| Task brief |
Print the data exactly as it appears, keeping every word.

(Extracted records)
☆ ☆ ☆ ☆ ☆ ☆ ☆

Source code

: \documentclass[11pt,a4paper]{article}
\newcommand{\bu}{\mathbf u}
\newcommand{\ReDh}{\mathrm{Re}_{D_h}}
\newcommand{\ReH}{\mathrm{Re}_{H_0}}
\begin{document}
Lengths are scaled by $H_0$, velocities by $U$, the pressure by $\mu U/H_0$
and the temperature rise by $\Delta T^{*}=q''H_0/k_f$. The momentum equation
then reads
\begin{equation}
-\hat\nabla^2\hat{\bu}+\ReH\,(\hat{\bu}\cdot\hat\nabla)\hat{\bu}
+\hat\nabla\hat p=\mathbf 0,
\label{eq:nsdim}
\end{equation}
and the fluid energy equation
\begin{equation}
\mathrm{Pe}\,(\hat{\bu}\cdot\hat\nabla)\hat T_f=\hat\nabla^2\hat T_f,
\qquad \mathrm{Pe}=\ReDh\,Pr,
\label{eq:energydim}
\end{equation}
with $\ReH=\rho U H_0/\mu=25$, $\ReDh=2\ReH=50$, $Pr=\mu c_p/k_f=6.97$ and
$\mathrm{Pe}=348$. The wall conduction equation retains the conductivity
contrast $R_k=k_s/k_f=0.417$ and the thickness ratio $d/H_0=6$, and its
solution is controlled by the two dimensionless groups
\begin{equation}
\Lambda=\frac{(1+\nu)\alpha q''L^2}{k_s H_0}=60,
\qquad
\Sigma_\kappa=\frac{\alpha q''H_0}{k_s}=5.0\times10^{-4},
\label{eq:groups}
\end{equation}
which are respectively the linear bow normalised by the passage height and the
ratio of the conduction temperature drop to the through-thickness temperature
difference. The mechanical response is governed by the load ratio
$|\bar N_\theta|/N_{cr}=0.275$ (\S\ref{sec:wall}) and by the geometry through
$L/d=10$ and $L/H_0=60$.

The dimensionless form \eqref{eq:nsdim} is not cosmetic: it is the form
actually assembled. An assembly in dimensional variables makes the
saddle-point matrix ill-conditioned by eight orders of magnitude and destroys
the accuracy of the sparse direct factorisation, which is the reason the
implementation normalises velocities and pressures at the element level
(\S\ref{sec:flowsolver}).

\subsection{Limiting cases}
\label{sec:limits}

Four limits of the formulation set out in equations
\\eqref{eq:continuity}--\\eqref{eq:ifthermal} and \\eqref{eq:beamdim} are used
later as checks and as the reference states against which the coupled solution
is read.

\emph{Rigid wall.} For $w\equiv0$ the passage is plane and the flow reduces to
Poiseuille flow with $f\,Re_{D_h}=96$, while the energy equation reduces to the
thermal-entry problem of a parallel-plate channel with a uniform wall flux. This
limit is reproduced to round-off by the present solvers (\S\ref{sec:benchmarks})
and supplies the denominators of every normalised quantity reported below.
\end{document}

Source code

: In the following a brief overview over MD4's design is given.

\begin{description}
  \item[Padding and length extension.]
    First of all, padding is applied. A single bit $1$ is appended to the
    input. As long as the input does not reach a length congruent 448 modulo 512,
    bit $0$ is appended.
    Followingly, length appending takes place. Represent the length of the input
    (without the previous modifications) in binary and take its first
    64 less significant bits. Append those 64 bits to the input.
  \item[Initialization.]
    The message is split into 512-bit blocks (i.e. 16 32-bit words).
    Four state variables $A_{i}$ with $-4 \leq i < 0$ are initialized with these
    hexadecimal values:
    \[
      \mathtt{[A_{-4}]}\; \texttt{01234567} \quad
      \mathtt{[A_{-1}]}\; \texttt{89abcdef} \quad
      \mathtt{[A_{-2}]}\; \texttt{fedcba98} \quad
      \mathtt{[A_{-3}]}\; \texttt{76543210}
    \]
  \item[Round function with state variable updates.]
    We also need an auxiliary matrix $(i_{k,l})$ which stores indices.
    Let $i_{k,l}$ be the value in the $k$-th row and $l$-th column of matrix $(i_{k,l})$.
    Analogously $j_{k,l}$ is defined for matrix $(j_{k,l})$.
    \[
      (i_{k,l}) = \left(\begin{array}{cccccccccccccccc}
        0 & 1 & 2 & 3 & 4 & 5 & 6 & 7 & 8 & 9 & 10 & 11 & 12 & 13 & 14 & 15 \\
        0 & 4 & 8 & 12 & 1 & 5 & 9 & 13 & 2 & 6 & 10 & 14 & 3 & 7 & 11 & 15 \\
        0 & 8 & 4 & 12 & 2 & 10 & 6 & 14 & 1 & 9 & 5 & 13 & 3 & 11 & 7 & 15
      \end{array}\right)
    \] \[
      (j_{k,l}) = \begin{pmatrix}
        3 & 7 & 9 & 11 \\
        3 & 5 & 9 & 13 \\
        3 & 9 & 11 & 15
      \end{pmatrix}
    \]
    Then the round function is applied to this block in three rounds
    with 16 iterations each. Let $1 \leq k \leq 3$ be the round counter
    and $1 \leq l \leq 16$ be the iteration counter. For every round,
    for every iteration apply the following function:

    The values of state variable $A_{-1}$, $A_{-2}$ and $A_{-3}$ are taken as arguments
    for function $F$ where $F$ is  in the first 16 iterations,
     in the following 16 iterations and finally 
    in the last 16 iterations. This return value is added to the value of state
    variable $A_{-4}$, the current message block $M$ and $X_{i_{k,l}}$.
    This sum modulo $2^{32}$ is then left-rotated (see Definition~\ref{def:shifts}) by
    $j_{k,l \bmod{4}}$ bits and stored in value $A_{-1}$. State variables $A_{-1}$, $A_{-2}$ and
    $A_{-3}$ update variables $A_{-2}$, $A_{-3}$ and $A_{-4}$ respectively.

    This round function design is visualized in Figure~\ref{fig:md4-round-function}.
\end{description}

☆ ☆ ☆ ☆ ☆ ☆ ☆

| Answer section |
Source code

: \documentclass[11pt,a4paper]{article}
\newcommand{\bu}{\mathbf u}
\newcommand{\ReDh}{\mathrm{Re}_{D_h}}
\newcommand{\ReH}{\mathrm{Re}_{H_0}}
\begin{document}
Lengths are scaled by $H_0$, velocities by $U$, the pressure by $\mu U/H_0$
and the temperature rise by $\Delta T^{*}=q''H_0/k_f$. The momentum equation
then reads
\begin{equation}
-\hat\nabla^2\hat{\bu}+\ReH\,(\hat{\bu}\cdot\hat\nabla)\hat{\bu}
+\hat\nabla\hat p=\mathbf 0,
\label{eq:nsdim}
\end{equation}
and the fluid energy equation
\begin{equation}
\mathrm{Pe}\,(\hat{\bu}\cdot\hat\nabla)\hat T_f=\hat\nabla^2\hat T_f,
\qquad \mathrm{Pe}=\ReDh\,Pr,
\label{eq:energydim}
\end{equation}
with $\ReH=\rho U H_0/\mu=25$, $\ReDh=2\ReH=50$, $Pr=\mu c_p/k_f=6.97$ and
$\mathrm{Pe}=348$. The wall conduction equation retains the conductivity
contrast $R_k=k_s/k_f=0.417$ and the thickness ratio $d/H_0=6$, and its
solution is controlled by the two dimensionless groups
\begin{equation}
\Lambda=\frac{(1+\nu)\alpha q''L^2}{k_s H_0}=60,
\qquad
\Sigma_\kappa=\frac{\alpha q''H_0}{k_s}=5.0\times10^{-4},
\label{eq:groups}
\end{equation}
which are respectively the linear bow normalised by the passage height and the
ratio of the conduction temperature drop to the through-thickness temperature
difference. The mechanical response is governed by the load ratio
$|\bar N_\theta|/N_{cr}=0.275$ (\S\ref{sec:wall}) and by the geometry through
$L/d=10$ and $L/H_0=60$.

The dimensionless form \eqref{eq:nsdim} is not cosmetic: it is the form
actually assembled. An assembly in dimensional variables makes the
saddle-point matrix ill-conditioned by eight orders of magnitude and destroys
the accuracy of the sparse direct factorisation, which is the reason the
implementation normalises velocities and pressures at the element level
(\S\ref{sec:flowsolver}).

\subsection{Limiting cases}
\label{sec:limits}

Four limits of the formulation set out in equations
\\eqref{eq:continuity}--\\eqref{eq:ifthermal} and \\eqref{eq:beamdim} are used
later as checks and as the reference states against which the coupled solution
is read.

\emph{Rigid wall.} For $w\equiv0$ the passage is plane and the flow reduces to
Poiseuille flow with $f\,Re_{D_h}=96$, while the energy equation reduces to the
thermal-entry problem of a parallel-plate channel with a uniform wall flux. This
limit is reproduced to round-off by the present solvers (\S\ref{sec:benchmarks})
and supplies the denominators of every normalised quantity reported below.
\end{document}

Source code

: In the following a brief overview over MD4's design is given.

\begin{description}
  \item[Padding and length extension.]
    First of all, padding is applied. A single bit $1$ is appended to the
    input. As long as the input does not reach a length congruent 448 modulo 512,
    bit $0$ is appended.
    Followingly, length appending takes place. Represent the length of the input
    (without the previous modifications) in binary and take its first
    64 less significant bits. Append those 64 bits to the input.
  \item[Initialization.]
    The message is split into 512-bit blocks (i.e. 16 32-bit words).
    Four state variables $A_{i}$ with $-4 \leq i < 0$ are initialized with these
    hexadecimal values:
    \[
      \mathtt{[A_{-4}]}\; \texttt{01234567} \quad
      \mathtt{[A_{-1}]}\; \texttt{89abcdef} \quad
      \mathtt{[A_{-2}]}\; \texttt{fedcba98} \quad
      \mathtt{[A_{-3}]}\; \texttt{76543210}
    \]
  \item[Round function with state variable updates.]
    We also need an auxiliary matrix $(i_{k,l})$ which stores indices.
    Let $i_{k,l}$ be the value in the $k$-th row and $l$-th column of matrix $(i_{k,l})$.
    Analogously $j_{k,l}$ is defined for matrix $(j_{k,l})$.
    \[
      (i_{k,l}) = \left(\begin{array}{cccccccccccccccc}
        0 & 1 & 2 & 3 & 4 & 5 & 6 & 7 & 8 & 9 & 10 & 11 & 12 & 13 & 14 & 15 \\
        0 & 4 & 8 & 12 & 1 & 5 & 9 & 13 & 2 & 6 & 10 & 14 & 3 & 7 & 11 & 15 \\
        0 & 8 & 4 & 12 & 2 & 10 & 6 & 14 & 1 & 9 & 5 & 13 & 3 & 11 & 7 & 15
      \end{array}\right)
    \] \[
      (j_{k,l}) = \begin{pmatrix}
        3 & 7 & 9 & 11 \\
        3 & 5 & 9 & 13 \\
        3 & 9 & 11 & 15
      \end{pmatrix}
    \]
    Then the round function is applied to this block in three rounds
    with 16 iterations each. Let $1 \leq k \leq 3$ be the round counter
    and $1 \leq l \leq 16$ be the iteration counter. For every round,
    for every iteration apply the following function:

    The values of state variable $A_{-1}$, $A_{-2}$ and $A_{-3}$ are taken as arguments
    for function $F$ where $F$ is  in the first 16 iterations,
     in the following 16 iterations and finally 
    in the last 16 iterations. This return value is added to the value of state
    variable $A_{-4}$, the current message block $M$ and $X_{i_{k,l}}$.
    This sum modulo $2^{32}$ is then left-rotated (see Definition~\ref{def:shifts}) by
    $j_{k,l \bmod{4}}$ bits and stored in value $A_{-1}$. State variables $A_{-1}$, $A_{-2}$ and
    $A_{-3}$ update variables $A_{-2}$, $A_{-3}$ and $A_{-4}$ respectively.

    This round function design is visualized in Figure~\ref{fig:md4-round-function}.
\end{description}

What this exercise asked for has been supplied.